En su más reciente novela editada al español por Anagrama, McEwan construye la historia de Fiona, una mujer que desde hace décadas sale de casa para presidir un tribunal. Una mujer que escucha argumentos, acusaciones, verdades a medias; sopesa los hechos; piensa en la ley. Pero esta tarde, quien la mira y cuestiona es el hombre que la ha esperado cada noche, desde casa, por más de 35 años.
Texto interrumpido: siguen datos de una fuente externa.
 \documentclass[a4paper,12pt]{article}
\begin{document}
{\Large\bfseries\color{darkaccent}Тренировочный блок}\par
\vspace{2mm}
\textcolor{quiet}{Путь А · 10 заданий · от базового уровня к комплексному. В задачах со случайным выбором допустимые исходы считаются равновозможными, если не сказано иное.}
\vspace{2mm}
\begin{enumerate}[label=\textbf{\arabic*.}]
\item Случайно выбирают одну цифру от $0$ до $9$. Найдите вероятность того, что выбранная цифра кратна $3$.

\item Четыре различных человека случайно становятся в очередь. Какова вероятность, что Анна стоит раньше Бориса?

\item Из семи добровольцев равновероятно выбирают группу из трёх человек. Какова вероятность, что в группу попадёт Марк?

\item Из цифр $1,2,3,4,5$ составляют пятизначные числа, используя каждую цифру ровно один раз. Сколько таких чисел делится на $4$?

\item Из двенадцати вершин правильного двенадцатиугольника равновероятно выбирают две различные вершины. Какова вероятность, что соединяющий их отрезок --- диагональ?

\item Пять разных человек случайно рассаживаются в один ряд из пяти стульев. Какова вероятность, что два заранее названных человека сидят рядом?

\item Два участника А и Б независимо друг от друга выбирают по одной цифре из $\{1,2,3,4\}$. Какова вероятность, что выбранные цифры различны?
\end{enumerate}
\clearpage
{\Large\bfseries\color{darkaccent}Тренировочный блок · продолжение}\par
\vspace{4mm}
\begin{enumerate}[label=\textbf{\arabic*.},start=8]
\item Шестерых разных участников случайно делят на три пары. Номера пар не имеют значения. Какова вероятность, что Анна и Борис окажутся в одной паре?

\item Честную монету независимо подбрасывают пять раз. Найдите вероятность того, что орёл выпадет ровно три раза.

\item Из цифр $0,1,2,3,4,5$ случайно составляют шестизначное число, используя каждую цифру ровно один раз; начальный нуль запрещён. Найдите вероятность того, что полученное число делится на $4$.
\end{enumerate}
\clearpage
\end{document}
Afuera, en el Tribunal, Fiona sabe formular sentencias, pero ahora su experiencia en materia de valores, justicia y leyes sirve de poco o nada. Se debate en un conflicto en el que el choque entre sus ideas y sus emociones le dificultan respirar. Aquí no hay crimen que torture a su protagonista. Fiona camina sobre hielo delgado —quebradizo— porque está a punto de cumplir 60, sin tener hijos, cuando su marido la invita a racionalizar sus ganas por acostarse con una chica que le permita vivir un último “arranque de pasión”. Hasta cierto punto, McEwan se ha vuelto siniestro. En su nueva novela el peligro está en lo cotidiano.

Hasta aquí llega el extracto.